___ Supplied material ___

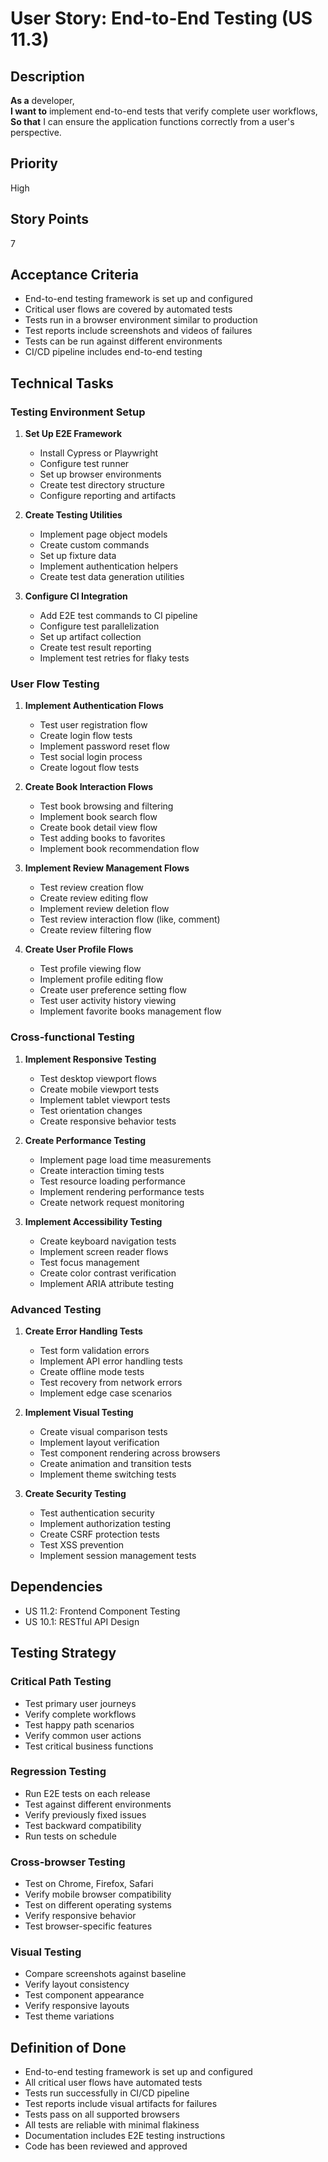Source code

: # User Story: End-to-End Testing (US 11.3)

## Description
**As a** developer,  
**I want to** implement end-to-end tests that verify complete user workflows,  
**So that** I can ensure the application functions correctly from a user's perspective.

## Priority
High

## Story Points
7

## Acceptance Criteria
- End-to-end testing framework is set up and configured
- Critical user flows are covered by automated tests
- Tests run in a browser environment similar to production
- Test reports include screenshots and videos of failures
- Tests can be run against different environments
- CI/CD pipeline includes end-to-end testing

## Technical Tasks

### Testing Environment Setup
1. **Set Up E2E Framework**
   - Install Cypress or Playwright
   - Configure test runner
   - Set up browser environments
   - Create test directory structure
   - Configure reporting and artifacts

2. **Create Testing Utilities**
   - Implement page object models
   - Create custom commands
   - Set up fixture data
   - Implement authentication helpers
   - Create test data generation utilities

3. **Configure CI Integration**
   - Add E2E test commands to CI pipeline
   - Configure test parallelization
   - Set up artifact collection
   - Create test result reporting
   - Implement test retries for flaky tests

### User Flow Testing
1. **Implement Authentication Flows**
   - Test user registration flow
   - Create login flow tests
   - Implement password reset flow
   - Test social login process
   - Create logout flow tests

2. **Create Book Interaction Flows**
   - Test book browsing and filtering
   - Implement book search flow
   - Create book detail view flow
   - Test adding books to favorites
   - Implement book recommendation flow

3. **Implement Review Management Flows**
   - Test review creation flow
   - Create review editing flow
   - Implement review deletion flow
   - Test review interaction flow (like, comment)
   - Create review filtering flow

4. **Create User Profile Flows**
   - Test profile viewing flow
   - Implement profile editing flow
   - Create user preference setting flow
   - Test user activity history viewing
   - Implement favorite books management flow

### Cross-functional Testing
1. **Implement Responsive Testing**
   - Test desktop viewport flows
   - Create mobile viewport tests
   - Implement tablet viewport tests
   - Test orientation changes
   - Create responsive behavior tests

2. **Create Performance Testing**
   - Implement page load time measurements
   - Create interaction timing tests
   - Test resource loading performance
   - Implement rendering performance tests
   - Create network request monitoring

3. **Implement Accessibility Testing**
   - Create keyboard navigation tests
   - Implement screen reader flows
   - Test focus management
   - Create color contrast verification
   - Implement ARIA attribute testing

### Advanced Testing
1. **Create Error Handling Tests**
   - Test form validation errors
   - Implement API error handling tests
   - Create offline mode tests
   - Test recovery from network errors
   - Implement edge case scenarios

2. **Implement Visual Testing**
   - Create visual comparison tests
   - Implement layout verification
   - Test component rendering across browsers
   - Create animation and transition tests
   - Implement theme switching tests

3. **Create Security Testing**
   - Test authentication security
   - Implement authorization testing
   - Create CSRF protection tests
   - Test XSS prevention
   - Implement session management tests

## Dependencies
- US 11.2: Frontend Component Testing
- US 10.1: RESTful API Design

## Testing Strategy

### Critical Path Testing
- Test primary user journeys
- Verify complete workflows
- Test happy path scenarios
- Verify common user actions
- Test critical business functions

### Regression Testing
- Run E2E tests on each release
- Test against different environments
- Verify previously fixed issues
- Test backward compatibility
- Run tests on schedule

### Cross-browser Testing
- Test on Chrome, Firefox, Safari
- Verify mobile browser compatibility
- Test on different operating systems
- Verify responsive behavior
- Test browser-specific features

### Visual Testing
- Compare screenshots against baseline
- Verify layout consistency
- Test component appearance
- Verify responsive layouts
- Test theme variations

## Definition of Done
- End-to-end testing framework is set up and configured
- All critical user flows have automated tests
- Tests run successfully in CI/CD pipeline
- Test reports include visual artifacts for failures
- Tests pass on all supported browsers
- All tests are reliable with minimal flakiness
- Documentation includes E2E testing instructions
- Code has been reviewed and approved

___

The response must match the data line for line, from its first line through the line with "- Test adding books to favorites", inclusive, and must leave out the pictures.

- **Response for this exercise**
Source code

: # User Story: End-to-End Testing (US 11.3)

## Description
**As a** developer,  
**I want to** implement end-to-end tests that verify complete user workflows,  
**So that** I can ensure the application functions correctly from a user's perspective.

## Priority
High

## Story Points
7

## Acceptance Criteria
- End-to-end testing framework is set up and configured
- Critical user flows are covered by automated tests
- Tests run in a browser environment similar to production
- Test reports include screenshots and videos of failures
- Tests can be run against different environments
- CI/CD pipeline includes end-to-end testing

## Technical Tasks

### Testing Environment Setup
1. **Set Up E2E Framework**
   - Install Cypress or Playwright
   - Configure test runner
   - Set up browser environments
   - Create test directory structure
   - Configure reporting and artifacts

2. **Create Testing Utilities**
   - Implement page object models
   - Create custom commands
   - Set up fixture data
   - Implement authentication helpers
   - Create test data generation utilities

3. **Configure CI Integration**
   - Add E2E test commands to CI pipeline
   - Configure test parallelization
   - Set up artifact collection
   - Create test result reporting
   - Implement test retries for flaky tests

### User Flow Testing
1. **Implement Authentication Flows**
   - Test user registration flow
   - Create login flow tests
   - Implement password reset flow
   - Test social login process
   - Create logout flow tests

2. **Create Book Interaction Flows**
   - Test book browsing and filtering
   - Implement book search flow
   - Create book detail view flow
   - Test adding books to favorites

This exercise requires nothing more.